▶

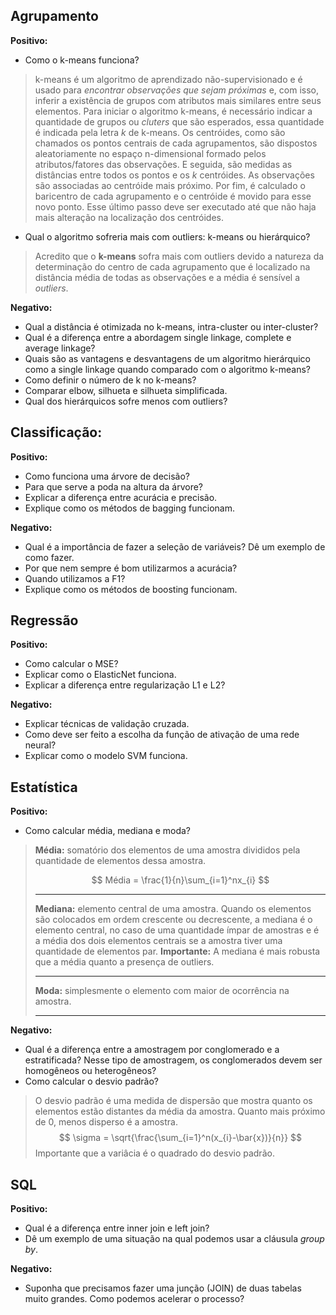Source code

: ## Agrupamento

**Positivo:**

- Como o k-means funciona?
> k-means é um algoritmo de aprendizado não-supervisionado e é usado para *encontrar observações que sejam próximas* e, com isso, inferir a existência de grupos com atributos mais similares entre seus elementos.
> Para iniciar o algoritmo k-means, é necessário indicar a quantidade de grupos ou *cluters* que são esperados, essa quantidade é indicada pela letra *k* de k-means.
> Os centróides, como são chamados os pontos centrais de cada agrupamentos, são dispostos aleatoriamente no espaço n-dimensional formado pelos atributos/fatores das observações.
> E seguida, são medidas as distâncias entre todos os pontos e os *k* centróides. As observações são associadas ao centróide mais próximo. Por fim, é calculado o baricentro de cada agrupamento e o centróide é movido para esse novo ponto. Esse último passo deve ser executado até que não haja mais alteração na localização dos centróides.

- Qual o algoritmo sofreria mais com outliers: k-means ou hierárquico?
> Acredito que o **k-means** sofra mais com outliers devido a natureza da determinação do centro de cada agrupamento que é localizado na distância média de todas as observações e a média é sensível a *outliers*.

**Negativo:**

- Qual a distância é otimizada no k-means, intra-cluster ou inter-cluster?
- Qual é a diferença entre a abordagem single linkage, complete e average linkage?
- Quais são as vantagens e desvantagens de um algoritmo hierárquico como a single linkage quando comparado com o algoritmo k-means?
- Como definir o número de k no k-means?
- Comparar elbow, silhueta e silhueta simplificada.
- Qual dos hierárquicos sofre menos com outliers?

## Classificação:

**Positivo:**

- Como funciona uma árvore de decisão?
- Para que serve a poda na altura da árvore?
- Explicar a diferença entre acurácia e precisão.
- Explique como os métodos de bagging funcionam.

**Negativo:**

- Qual é a importância de fazer a seleção de variáveis? Dê um exemplo de como fazer.
- Por que nem sempre é bom utilizarmos a acurácia?
- Quando utilizamos a F1?
- Explique como os métodos de boosting funcionam.

## Regressão

**Positivo:**

- Como calcular o MSE?
- Explicar como o ElasticNet funciona.
- Explicar a diferença entre regularização L1 e L2?

**Negativo:**

- Explicar técnicas de validação cruzada.
- Como deve ser feito a escolha da função de ativação de uma rede neural?
- Explicar como o modelo SVM funciona.

## Estatística

**Positivo:**

- Como calcular média, mediana e moda?

> **Média:** somatório dos elementos de uma amostra divididos pela quantidade de elementos dessa amostra.
>
> $$ Média = \frac{1}{n}\sum_{i=1}^nx_{i} $$
>
>---
>
> **Mediana:** elemento central de uma amostra. Quando os elementos são colocados em ordem crescente ou decrescente, a mediana é o elemento central, no caso de uma quantidade ímpar de amostras e é a média dos dois elementos centrais se a amostra tiver uma quantidade de elementos par.
> **Importante:** A mediana é mais robusta que a média quanto a presença de outliers.
>
>---
>
> **Moda:** simplesmente o elemento com maior de ocorrência na amostra.
>
>---

**Negativo:**

- Qual é a diferença entre a amostragem por conglomerado e a estratificada? Nesse tipo de amostragem, os conglomerados devem ser homogêneos ou heterogêneos?
- Como calcular o desvio padrão?

> O desvio padrão é uma medida de dispersão que mostra quanto os elementos estão distantes da média da amostra. Quanto mais próximo de 0, menos disperso é a amostra.
> $$ \sigma = \sqrt{\frac{\sum_{i=1}^n(x_{i}-\bar{x})}{n}} $$
> Importante que a variâcia é o quadrado do desvio padrão.

## SQL

**Positivo:**

- Qual é a diferença entre inner join e left join?
- Dê um exemplo de uma situação na qual podemos usar a cláusula *group by*.

**Negativo:**

- Suponha que precisamos fazer uma junção (JOIN) de duas tabelas muito grandes. Como podemos acelerar o processo?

◀

WORK REQUEST: Pull every line containing "árvore" from the material above.

RESPONSE TO THE TASK:
- Como funciona uma árvore de decisão?
- Para que serve a poda na altura da árvore?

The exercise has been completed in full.